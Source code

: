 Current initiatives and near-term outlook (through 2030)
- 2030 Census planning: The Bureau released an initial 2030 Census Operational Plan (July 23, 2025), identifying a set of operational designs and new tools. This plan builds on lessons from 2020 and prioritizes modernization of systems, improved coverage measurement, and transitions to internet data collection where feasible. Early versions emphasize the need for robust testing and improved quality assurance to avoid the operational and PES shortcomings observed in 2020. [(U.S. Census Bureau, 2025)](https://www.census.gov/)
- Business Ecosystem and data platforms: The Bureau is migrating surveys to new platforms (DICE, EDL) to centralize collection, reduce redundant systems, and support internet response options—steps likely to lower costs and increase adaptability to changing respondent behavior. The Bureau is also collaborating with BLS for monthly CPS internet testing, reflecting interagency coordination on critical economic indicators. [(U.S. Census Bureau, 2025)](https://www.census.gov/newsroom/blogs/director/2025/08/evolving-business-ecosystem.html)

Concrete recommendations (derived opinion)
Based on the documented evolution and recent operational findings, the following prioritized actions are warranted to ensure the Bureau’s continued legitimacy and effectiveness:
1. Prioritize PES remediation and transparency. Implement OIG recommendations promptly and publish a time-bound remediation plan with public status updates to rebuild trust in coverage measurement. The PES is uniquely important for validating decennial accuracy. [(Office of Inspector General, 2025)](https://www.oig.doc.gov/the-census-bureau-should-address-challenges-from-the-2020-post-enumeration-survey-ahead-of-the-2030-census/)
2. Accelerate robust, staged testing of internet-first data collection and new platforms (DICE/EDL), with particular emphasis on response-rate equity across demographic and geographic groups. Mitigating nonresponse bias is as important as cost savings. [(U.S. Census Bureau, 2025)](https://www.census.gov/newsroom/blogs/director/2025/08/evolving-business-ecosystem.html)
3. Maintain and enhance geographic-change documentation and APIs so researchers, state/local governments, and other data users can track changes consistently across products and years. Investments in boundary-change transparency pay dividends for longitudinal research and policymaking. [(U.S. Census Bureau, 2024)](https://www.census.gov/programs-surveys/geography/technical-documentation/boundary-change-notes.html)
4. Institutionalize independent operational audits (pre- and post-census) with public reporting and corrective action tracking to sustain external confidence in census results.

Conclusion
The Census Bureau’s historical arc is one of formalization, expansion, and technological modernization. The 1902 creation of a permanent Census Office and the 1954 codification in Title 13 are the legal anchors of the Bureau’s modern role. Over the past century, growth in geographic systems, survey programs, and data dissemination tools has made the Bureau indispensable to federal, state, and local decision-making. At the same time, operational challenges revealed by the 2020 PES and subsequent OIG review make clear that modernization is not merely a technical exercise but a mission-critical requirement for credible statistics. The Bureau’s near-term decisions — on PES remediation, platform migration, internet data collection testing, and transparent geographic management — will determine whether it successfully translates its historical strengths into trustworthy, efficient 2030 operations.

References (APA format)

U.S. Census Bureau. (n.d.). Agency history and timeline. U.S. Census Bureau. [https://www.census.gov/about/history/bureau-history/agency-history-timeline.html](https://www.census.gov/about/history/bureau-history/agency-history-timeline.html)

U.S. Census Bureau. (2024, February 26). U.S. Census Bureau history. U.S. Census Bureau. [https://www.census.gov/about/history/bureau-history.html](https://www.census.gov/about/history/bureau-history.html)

* [Task brief]: What is needed is an exact transcription of all the data.

* [Exercise result]:
Source code

: Current initiatives and near-term outlook (through 2030)
- 2030 Census planning: The Bureau released an initial 2030 Census Operational Plan (July 23, 2025), identifying a set of operational designs and new tools. This plan builds on lessons from 2020 and prioritizes modernization of systems, improved coverage measurement, and transitions to internet data collection where feasible. Early versions emphasize the need for robust testing and improved quality assurance to avoid the operational and PES shortcomings observed in 2020. [(U.S. Census Bureau, 2025)](https://www.census.gov/)
- Business Ecosystem and data platforms: The Bureau is migrating surveys to new platforms (DICE, EDL) to centralize collection, reduce redundant systems, and support internet response options—steps likely to lower costs and increase adaptability to changing respondent behavior. The Bureau is also collaborating with BLS for monthly CPS internet testing, reflecting interagency coordination on critical economic indicators. [(U.S. Census Bureau, 2025)](https://www.census.gov/newsroom/blogs/director/2025/08/evolving-business-ecosystem.html)

Concrete recommendations (derived opinion)
Based on the documented evolution and recent operational findings, the following prioritized actions are warranted to ensure the Bureau’s continued legitimacy and effectiveness:
1. Prioritize PES remediation and transparency. Implement OIG recommendations promptly and publish a time-bound remediation plan with public status updates to rebuild trust in coverage measurement. The PES is uniquely important for validating decennial accuracy. [(Office of Inspector General, 2025)](https://www.oig.doc.gov/the-census-bureau-should-address-challenges-from-the-2020-post-enumeration-survey-ahead-of-the-2030-census/)
2. Accelerate robust, staged testing of internet-first data collection and new platforms (DICE/EDL), with particular emphasis on response-rate equity across demographic and geographic groups. Mitigating nonresponse bias is as important as cost savings. [(U.S. Census Bureau, 2025)](https://www.census.gov/newsroom/blogs/director/2025/08/evolving-business-ecosystem.html)
3. Maintain and enhance geographic-change documentation and APIs so researchers, state/local governments, and other data users can track changes consistently across products and years. Investments in boundary-change transparency pay dividends for longitudinal research and policymaking. [(U.S. Census Bureau, 2024)](https://www.census.gov/programs-surveys/geography/technical-documentation/boundary-change-notes.html)
4. Institutionalize independent operational audits (pre- and post-census) with public reporting and corrective action tracking to sustain external confidence in census results.

Conclusion
The Census Bureau’s historical arc is one of formalization, expansion, and technological modernization. The 1902 creation of a permanent Census Office and the 1954 codification in Title 13 are the legal anchors of the Bureau’s modern role. Over the past century, growth in geographic systems, survey programs, and data dissemination tools has made the Bureau indispensable to federal, state, and local decision-making. At the same time, operational challenges revealed by the 2020 PES and subsequent OIG review make clear that modernization is not merely a technical exercise but a mission-critical requirement for credible statistics. The Bureau’s near-term decisions — on PES remediation, platform migration, internet data collection testing, and transparent geographic management — will determine whether it successfully translates its historical strengths into trustworthy, efficient 2030 operations.

References (APA format)

U.S. Census Bureau. (n.d.). Agency history and timeline. U.S. Census Bureau. [https://www.census.gov/about/history/bureau-history/agency-history-timeline.html](https://www.census.gov/about/history/bureau-history/agency-history-timeline.html)

U.S. Census Bureau. (2024, February 26). U.S. Census Bureau history. U.S. Census Bureau. [https://www.census.gov/about/history/bureau-history.html](https://www.census.gov/about/history/bureau-history.html)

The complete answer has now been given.